===== DATA IN THIS EXERCISE
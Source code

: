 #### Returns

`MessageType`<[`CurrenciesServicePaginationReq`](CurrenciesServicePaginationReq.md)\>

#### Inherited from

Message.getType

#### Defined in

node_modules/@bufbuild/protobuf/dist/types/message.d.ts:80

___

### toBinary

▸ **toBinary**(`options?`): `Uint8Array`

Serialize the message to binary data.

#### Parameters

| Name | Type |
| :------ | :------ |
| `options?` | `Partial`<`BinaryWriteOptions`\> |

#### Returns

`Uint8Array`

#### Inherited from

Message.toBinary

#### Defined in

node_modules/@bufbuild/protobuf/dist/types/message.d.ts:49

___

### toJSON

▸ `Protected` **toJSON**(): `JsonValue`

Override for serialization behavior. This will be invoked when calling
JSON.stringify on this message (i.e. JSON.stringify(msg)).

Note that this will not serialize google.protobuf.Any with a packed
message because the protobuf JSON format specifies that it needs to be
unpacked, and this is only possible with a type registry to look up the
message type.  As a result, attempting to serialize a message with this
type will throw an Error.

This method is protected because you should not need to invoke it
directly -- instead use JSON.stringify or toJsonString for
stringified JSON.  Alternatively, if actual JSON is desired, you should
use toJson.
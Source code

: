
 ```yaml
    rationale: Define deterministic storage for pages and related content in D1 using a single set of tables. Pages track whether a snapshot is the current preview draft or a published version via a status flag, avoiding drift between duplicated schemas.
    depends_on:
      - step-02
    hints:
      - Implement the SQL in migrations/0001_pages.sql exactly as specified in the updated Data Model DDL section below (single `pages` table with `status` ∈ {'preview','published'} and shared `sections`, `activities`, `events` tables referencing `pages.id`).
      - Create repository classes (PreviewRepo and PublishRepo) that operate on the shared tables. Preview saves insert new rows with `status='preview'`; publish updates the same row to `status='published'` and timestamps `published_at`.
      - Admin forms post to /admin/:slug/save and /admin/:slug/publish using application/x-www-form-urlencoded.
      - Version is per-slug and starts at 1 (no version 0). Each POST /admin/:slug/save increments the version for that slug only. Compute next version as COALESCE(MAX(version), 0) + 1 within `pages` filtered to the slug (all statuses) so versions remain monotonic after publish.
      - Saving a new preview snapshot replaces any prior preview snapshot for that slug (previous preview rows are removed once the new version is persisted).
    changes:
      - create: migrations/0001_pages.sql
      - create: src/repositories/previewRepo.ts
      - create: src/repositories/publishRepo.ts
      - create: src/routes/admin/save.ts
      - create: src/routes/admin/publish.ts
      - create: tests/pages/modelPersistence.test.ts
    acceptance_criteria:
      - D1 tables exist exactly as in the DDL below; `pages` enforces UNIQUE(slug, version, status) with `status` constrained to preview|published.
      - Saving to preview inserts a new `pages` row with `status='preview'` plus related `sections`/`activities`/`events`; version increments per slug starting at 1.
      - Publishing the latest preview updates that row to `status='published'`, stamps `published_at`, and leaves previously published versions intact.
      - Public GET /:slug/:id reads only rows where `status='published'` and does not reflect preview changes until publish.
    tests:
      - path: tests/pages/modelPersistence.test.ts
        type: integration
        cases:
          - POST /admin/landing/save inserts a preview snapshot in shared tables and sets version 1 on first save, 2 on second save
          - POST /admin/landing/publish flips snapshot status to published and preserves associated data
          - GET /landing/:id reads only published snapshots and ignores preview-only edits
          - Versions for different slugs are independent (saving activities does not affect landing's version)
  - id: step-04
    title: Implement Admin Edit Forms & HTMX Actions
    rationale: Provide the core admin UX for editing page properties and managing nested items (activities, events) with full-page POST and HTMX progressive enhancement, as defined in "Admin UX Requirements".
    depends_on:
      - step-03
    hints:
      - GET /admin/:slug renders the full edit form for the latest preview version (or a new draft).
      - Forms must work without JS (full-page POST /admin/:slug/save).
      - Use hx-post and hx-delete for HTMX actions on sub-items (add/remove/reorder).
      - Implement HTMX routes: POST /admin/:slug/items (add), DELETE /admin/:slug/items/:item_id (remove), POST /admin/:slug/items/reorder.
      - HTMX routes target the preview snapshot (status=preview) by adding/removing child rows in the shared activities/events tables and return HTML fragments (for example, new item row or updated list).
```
==========
From the first line to the last, return the data above exactly.

Source code

: #### Returns

`MessageType`<[`CurrenciesServicePaginationReq`](CurrenciesServicePaginationReq.md)\>

#### Inherited from

Message.getType

#### Defined in

node_modules/@bufbuild/protobuf/dist/types/message.d.ts:80

___

### toBinary

▸ **toBinary**(`options?`): `Uint8Array`

Serialize the message to binary data.

#### Parameters

| Name | Type |
| :------ | :------ |
| `options?` | `Partial`<`BinaryWriteOptions`\> |

#### Returns

`Uint8Array`

#### Inherited from

Message.toBinary

#### Defined in

node_modules/@bufbuild/protobuf/dist/types/message.d.ts:49

___

### toJSON

▸ `Protected` **toJSON**(): `JsonValue`

Override for serialization behavior. This will be invoked when calling
JSON.stringify on this message (i.e. JSON.stringify(msg)).

Note that this will not serialize google.protobuf.Any with a packed
message because the protobuf JSON format specifies that it needs to be
unpacked, and this is only possible with a type registry to look up the
message type.  As a result, attempting to serialize a message with this
type will throw an Error.

This method is protected because you should not need to invoke it
directly -- instead use JSON.stringify or toJsonString for
stringified JSON.  Alternatively, if actual JSON is desired, you should
use toJson.
Source code

:
 ```yaml
    rationale: Define deterministic storage for pages and related content in D1 using a single set of tables. Pages track whether a snapshot is the current preview draft or a published version via a status flag, avoiding drift between duplicated schemas.
    depends_on:
      - step-02
    hints:
      - Implement the SQL in migrations/0001_pages.sql exactly as specified in the updated Data Model DDL section below (single `pages` table with `status` ∈ {'preview','published'} and shared `sections`, `activities`, `events` tables referencing `pages.id`).
      - Create repository classes (PreviewRepo and PublishRepo) that operate on the shared tables. Preview saves insert new rows with `status='preview'`; publish updates the same row to `status='published'` and timestamps `published_at`.
      - Admin forms post to /admin/:slug/save and /admin/:slug/publish using application/x-www-form-urlencoded.
      - Version is per-slug and starts at 1 (no version 0). Each POST /admin/:slug/save increments the version for that slug only. Compute next version as COALESCE(MAX(version), 0) + 1 within `pages` filtered to the slug (all statuses) so versions remain monotonic after publish.
      - Saving a new preview snapshot replaces any prior preview snapshot for that slug (previous preview rows are removed once the new version is persisted).
    changes:
      - create: migrations/0001_pages.sql
      - create: src/repositories/previewRepo.ts
      - create: src/repositories/publishRepo.ts
      - create: src/routes/admin/save.ts
      - create: src/routes/admin/publish.ts
      - create: tests/pages/modelPersistence.test.ts
    acceptance_criteria:
      - D1 tables exist exactly as in the DDL below; `pages` enforces UNIQUE(slug, version, status) with `status` constrained to preview|published.
      - Saving to preview inserts a new `pages` row with `status='preview'` plus related `sections`/`activities`/`events`; version increments per slug starting at 1.
      - Publishing the latest preview updates that row to `status='published'`, stamps `published_at`, and leaves previously published versions intact.
      - Public GET /:slug/:id reads only rows where `status='published'` and does not reflect preview changes until publish.
    tests:
      - path: tests/pages/modelPersistence.test.ts
        type: integration
        cases:
          - POST /admin/landing/save inserts a preview snapshot in shared tables and sets version 1 on first save, 2 on second save
          - POST /admin/landing/publish flips snapshot status to published and preserves associated data
          - GET /landing/:id reads only published snapshots and ignores preview-only edits
          - Versions for different slugs are independent (saving activities does not affect landing's version)
  - id: step-04
    title: Implement Admin Edit Forms & HTMX Actions
    rationale: Provide the core admin UX for editing page properties and managing nested items (activities, events) with full-page POST and HTMX progressive enhancement, as defined in "Admin UX Requirements".
    depends_on:
      - step-03
    hints:
      - GET /admin/:slug renders the full edit form for the latest preview version (or a new draft).
      - Forms must work without JS (full-page POST /admin/:slug/save).
      - Use hx-post and hx-delete for HTMX actions on sub-items (add/remove/reorder).
      - Implement HTMX routes: POST /admin/:slug/items (add), DELETE /admin/:slug/items/:item_id (remove), POST /admin/:slug/items/reorder.
      - HTMX routes target the preview snapshot (status=preview) by adding/removing child rows in the shared activities/events tables and return HTML fragments (for example, new item row or updated list).
```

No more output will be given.